Return all lines in the data where the string "quad" can be found.

### Plain-text document sources:
● ● ● ● ●
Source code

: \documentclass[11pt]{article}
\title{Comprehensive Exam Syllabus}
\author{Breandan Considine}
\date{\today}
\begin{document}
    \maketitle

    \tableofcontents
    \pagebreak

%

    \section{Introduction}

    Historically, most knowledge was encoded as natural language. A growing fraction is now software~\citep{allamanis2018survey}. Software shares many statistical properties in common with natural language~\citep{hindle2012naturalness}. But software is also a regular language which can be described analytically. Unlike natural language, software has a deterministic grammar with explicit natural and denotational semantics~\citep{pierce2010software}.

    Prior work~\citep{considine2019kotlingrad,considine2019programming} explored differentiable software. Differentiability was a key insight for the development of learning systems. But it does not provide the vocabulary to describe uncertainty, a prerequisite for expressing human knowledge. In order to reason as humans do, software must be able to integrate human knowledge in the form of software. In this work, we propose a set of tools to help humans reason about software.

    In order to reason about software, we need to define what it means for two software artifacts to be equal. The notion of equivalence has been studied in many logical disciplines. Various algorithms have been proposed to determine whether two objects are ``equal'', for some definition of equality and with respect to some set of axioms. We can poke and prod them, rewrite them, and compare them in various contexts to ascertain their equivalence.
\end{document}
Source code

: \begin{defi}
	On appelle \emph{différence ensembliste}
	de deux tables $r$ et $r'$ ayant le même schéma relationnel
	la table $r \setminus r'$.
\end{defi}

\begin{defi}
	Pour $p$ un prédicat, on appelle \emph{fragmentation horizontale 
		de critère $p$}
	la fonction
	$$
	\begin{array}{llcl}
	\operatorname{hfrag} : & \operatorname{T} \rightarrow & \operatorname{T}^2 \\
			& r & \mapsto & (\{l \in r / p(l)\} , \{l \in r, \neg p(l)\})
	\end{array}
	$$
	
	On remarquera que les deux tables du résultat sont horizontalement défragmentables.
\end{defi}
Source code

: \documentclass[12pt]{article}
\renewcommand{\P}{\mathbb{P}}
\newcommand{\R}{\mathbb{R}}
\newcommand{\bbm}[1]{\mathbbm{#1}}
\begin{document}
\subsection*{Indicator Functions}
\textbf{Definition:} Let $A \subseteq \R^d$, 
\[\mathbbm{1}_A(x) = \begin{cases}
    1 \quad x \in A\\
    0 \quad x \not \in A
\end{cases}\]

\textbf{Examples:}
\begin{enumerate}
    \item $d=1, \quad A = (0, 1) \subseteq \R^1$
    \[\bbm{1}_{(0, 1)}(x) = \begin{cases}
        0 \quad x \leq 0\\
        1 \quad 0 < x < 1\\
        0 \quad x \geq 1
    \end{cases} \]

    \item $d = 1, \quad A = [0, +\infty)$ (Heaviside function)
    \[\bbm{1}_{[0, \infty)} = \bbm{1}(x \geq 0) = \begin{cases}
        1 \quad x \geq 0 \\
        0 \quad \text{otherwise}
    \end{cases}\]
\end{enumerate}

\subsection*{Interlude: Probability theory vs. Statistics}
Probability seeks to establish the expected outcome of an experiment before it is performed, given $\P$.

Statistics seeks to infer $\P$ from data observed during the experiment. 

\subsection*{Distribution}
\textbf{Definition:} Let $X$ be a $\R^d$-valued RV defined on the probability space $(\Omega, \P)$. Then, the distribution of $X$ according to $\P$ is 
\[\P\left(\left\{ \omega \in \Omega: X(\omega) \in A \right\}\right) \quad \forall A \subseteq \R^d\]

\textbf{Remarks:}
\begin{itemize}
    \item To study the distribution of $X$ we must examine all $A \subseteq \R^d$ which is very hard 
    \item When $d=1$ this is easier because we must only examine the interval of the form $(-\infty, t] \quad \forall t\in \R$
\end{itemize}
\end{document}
● ● ● ● ●
### ANSWER SECTION:
    1 \quad x \in A\\
    0 \quad x \not \in A
    \item $d=1, \quad A = (0, 1) \subseteq \R^1$
        0 \quad x \leq 0\\
        1 \quad 0 < x < 1\\
        0 \quad x \geq 1
    \item $d = 1, \quad A = [0, +\infty)$ (Heaviside function)
        1 \quad x \geq 0 \\
        0 \quad \text{otherwise}
\[\P\left(\left\{ \omega \in \Omega: X(\omega) \in A \right\}\right) \quad \forall A \subseteq \R^d\]
    \item When $d=1$ this is easier because we must only examine the interval of the form $(-\infty, t] \quad \forall t\in \R$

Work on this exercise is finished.